= Beginning of Section =

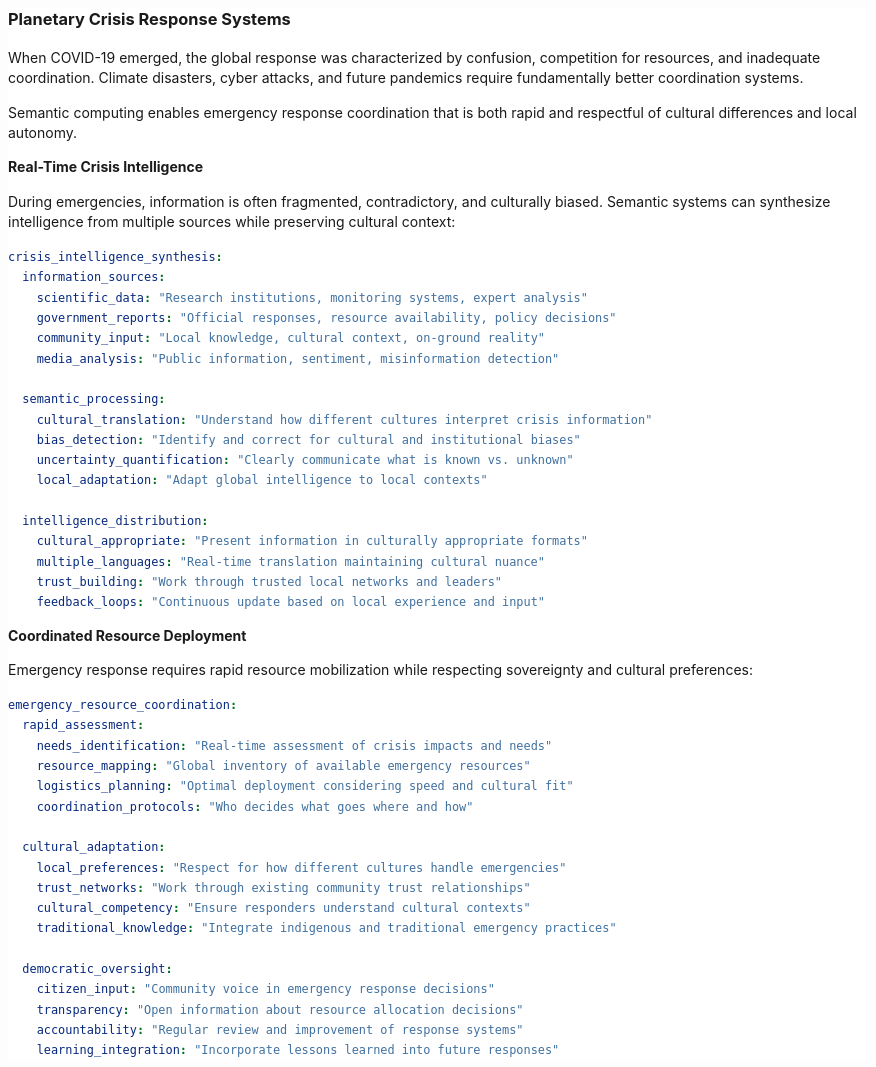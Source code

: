 ### Planetary Crisis Response Systems

When COVID-19 emerged, the global response was characterized by confusion, competition for resources, and inadequate coordination. Climate disasters, cyber attacks, and future pandemics require fundamentally better coordination systems.

Semantic computing enables emergency response coordination that is both rapid and respectful of cultural differences and local autonomy.

**Real-Time Crisis Intelligence**

During emergencies, information is often fragmented, contradictory, and culturally biased. Semantic systems can synthesize intelligence from multiple sources while preserving cultural context:

```yaml
crisis_intelligence_synthesis:
  information_sources:
    scientific_data: "Research institutions, monitoring systems, expert analysis"
    government_reports: "Official responses, resource availability, policy decisions"
    community_input: "Local knowledge, cultural context, on-ground reality"
    media_analysis: "Public information, sentiment, misinformation detection"
    
  semantic_processing:
    cultural_translation: "Understand how different cultures interpret crisis information"
    bias_detection: "Identify and correct for cultural and institutional biases"
    uncertainty_quantification: "Clearly communicate what is known vs. unknown"
    local_adaptation: "Adapt global intelligence to local contexts"
    
  intelligence_distribution:
    cultural_appropriate: "Present information in culturally appropriate formats"
    multiple_languages: "Real-time translation maintaining cultural nuance"
    trust_building: "Work through trusted local networks and leaders"
    feedback_loops: "Continuous update based on local experience and input"
```

**Coordinated Resource Deployment**

Emergency response requires rapid resource mobilization while respecting sovereignty and cultural preferences:

```yaml
emergency_resource_coordination:
  rapid_assessment:
    needs_identification: "Real-time assessment of crisis impacts and needs"
    resource_mapping: "Global inventory of available emergency resources"
    logistics_planning: "Optimal deployment considering speed and cultural fit"
    coordination_protocols: "Who decides what goes where and how"
    
  cultural_adaptation:
    local_preferences: "Respect for how different cultures handle emergencies"
    trust_networks: "Work through existing community trust relationships"
    cultural_competency: "Ensure responders understand cultural contexts"
    traditional_knowledge: "Integrate indigenous and traditional emergency practices"
    
  democratic_oversight:
    citizen_input: "Community voice in emergency response decisions"
    transparency: "Open information about resource allocation decisions"
    accountability: "Regular review and improvement of response systems"
    learning_integration: "Incorporate lessons learned into future responses"
```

= End of Section =

• _Problem requirements_
The exact lines from the beginning of the data through the one that contains "Semantic computing enables" must be given again, both ends included, and pictures must be left out.

• _Reply_
Source code

: ### Planetary Crisis Response Systems

When COVID-19 emerged, the global response was characterized by confusion, competition for resources, and inadequate coordination. Climate disasters, cyber attacks, and future pandemics require fundamentally better coordination systems.

Semantic computing enables emergency response coordination that is both rapid and respectful of cultural differences and local autonomy.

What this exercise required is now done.